Lo despertaron voces. Abrió los ojos y vio que lo rodeaban seis hombres uniformados, de edades sumamente diversas, cada uno con un farol; eran guardianes, porque en sus gorras se leían sendos nombres de deidades: Moloch, Osiris, Buda Baco, Sol y quizá por un error de información Pachamama. El viento había cesado, pero la noche parecía más oscura aún a causa de los faroles, que ahora los guardianes le acercaban a la cara, simultáneamente, como un grupo excesivo de Reyes Magos en un nacimiento.
—¿Dónde está el Guardián de Basuras? —le preguntó el guardián más alto, cuya frente decía Osiris.

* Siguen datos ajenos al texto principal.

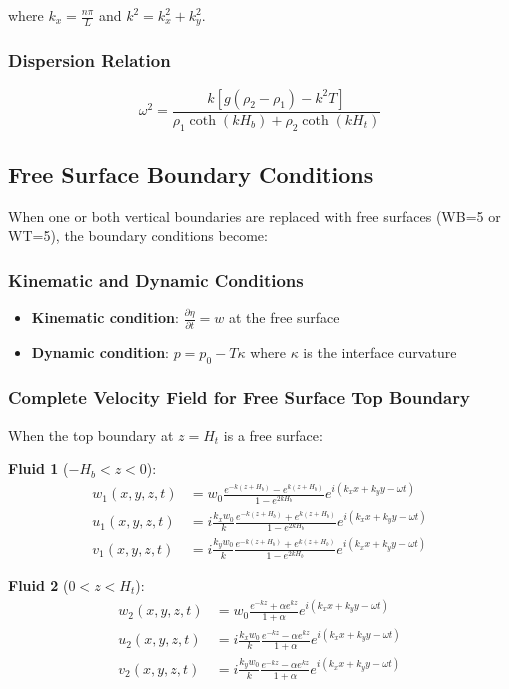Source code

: \documentclass[12pt,a4paper]{article}
\begin{document}
where $k_x = \frac{n\pi}{L}$ and $k^2 = k_x^2 + k_y^2$.

\subsubsection{Dispersion Relation}
\begin{equation}
\omega^2 = \frac{k[g(\rho_2 - \rho_1) - k^2T]}{\rho_1\coth(kH_b) + \rho_2\coth(kH_t)}
\end{equation}

\subsection{Free Surface Boundary Conditions}

When one or both vertical boundaries are replaced with free surfaces (WB=5 or WT=5), the boundary conditions become:

\subsubsection{Kinematic and Dynamic Conditions}
\begin{itemize}
    \item \textbf{Kinematic condition}: $\frac{\partial \eta}{\partial t} = w$ at the free surface
    \item \textbf{Dynamic condition}: $p = p_0 - T\kappa$ where $\kappa$ is the interface curvature
\end{itemize}

\subsubsection{Complete Velocity Field for Free Surface Top Boundary}

When the top boundary at $z = H_t$ is a free surface:

\textbf{Fluid 1} ($-H_b < z < 0$):
\begin{align}
w_1(x,y,z,t) &= w_0 \frac{e^{-k(z+H_b)} - e^{k(z+H_b)}}{1 - e^{2kH_b}} e^{i(k_x x + k_y y - \omega t)} \\
u_1(x,y,z,t) &= i\frac{k_x w_0}{k} \frac{e^{-k(z+H_b)} + e^{k(z+H_b)}}{1 - e^{2kH_b}} e^{i(k_x x + k_y y - \omega t)} \\
v_1(x,y,z,t) &= i\frac{k_y w_0}{k} \frac{e^{-k(z+H_b)} + e^{k(z+H_b)}}{1 - e^{2kH_b}} e^{i(k_x x + k_y y - \omega t)}
\end{align}

\textbf{Fluid 2} ($0 < z < H_t$):
\begin{align}
w_2(x,y,z,t) &= w_0 \frac{e^{-kz} + \alpha e^{kz}}{1 + \alpha} e^{i(k_x x + k_y y - \omega t)} \\
u_2(x,y,z,t) &= i\frac{k_x w_0}{k} \frac{e^{-kz} - \alpha e^{kz}}{1 + \alpha} e^{i(k_x x + k_y y - \omega t)} \\
v_2(x,y,z,t) &= i\frac{k_y w_0}{k} \frac{e^{-kz} - \alpha e^{kz}}{1 + \alpha} e^{i(k_x x + k_y y - \omega t)}
\end{align}
\end{document}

Incorporándose el tuerto miró hacia abajo. El cadáver desnudo había desaparecido; al parecerse lo habían llevado las olas, que ya cubrían por completo el peñasco derribado. Al ver esto, quiso explicar a sus espectadores el vínculo que lo unía a la roca, para que lo liberaran, y se señaló la cadena que le cruzaba el vientre, invisible bajo la chaqueta abotonada. Entonces los guardianes exclamaron, sin entender:
—¡Se lo ha comido!
El hombre se sentó en el suelo y con una leve expresión de fastidio, convertida en desdén por las cicatrices, comenzó a recoger la cadena para hacerles más evidente su situación; pero con gran asombro suyo, por más metros que recogiera, la cadena seguía subiendo con toda facilidad, hasta que le llegó a las manos el lazo de cuero del otro extremo. Comprendió entonces que el vaivén considerable del mar había movido las rocas durante su sueño, y que la libertad había pasado a su lado como un tigre curioso que olfatea a un dormido, sin despertarlo.
Resignado, se puso de pie, entregó el extremo de su cadena al más anciano de los guardianes, y por su propia decisión inició en silencio el descenso hacia la playa. Las seis poderosas divinidades, preguntándose cómo habría hecho para comerse a Vulcano, lo siguieron con respeto, bajo las estrellas.
Tres chicos con cornetas cruzaban la calle principal de Valdivieso, golpeando una cacerola con un cucharón descascarado. El Secretario del Partido de Oposición Constructiva de la Provincia cerró distraídamente la ventana y se apretó un dedo. Mientras saltaba sobre el pie izquierdo con el dedo magullado en la boca, su joven interlocutor, de espaldas al sol que entraba casi rumorosamente por la puerta, le preguntó con voz afable y ronca: —¿Quiere que le traiga la botella del alcohol?
El Secretario asintió con la cabeza, como una gallina que come maíz, sin sacarse el dedo de la boca. Lentamente, porque era rengo, el Prosecretario Honorario fue al cuarto de baño a buscar la botella; cuando regresó, su jefe se observaba con una lupa el dedo enrojecido.
—Pronto, pronto —protestaba.
El otro le tendió la botella. El Secretario, con cierta dificultad, introdujo el dedo en el gollete; después de un instante lo sacó y se lo chupó.
—¿Decía? —preguntó el joven rengo.
—Que está muy pálido —contestó el otro, ya más tranquilo, repitiendo la operación—. Se ve que el balance del mes pasado lo ha perjudicado, aparte de habernos perjudicado a todos en general.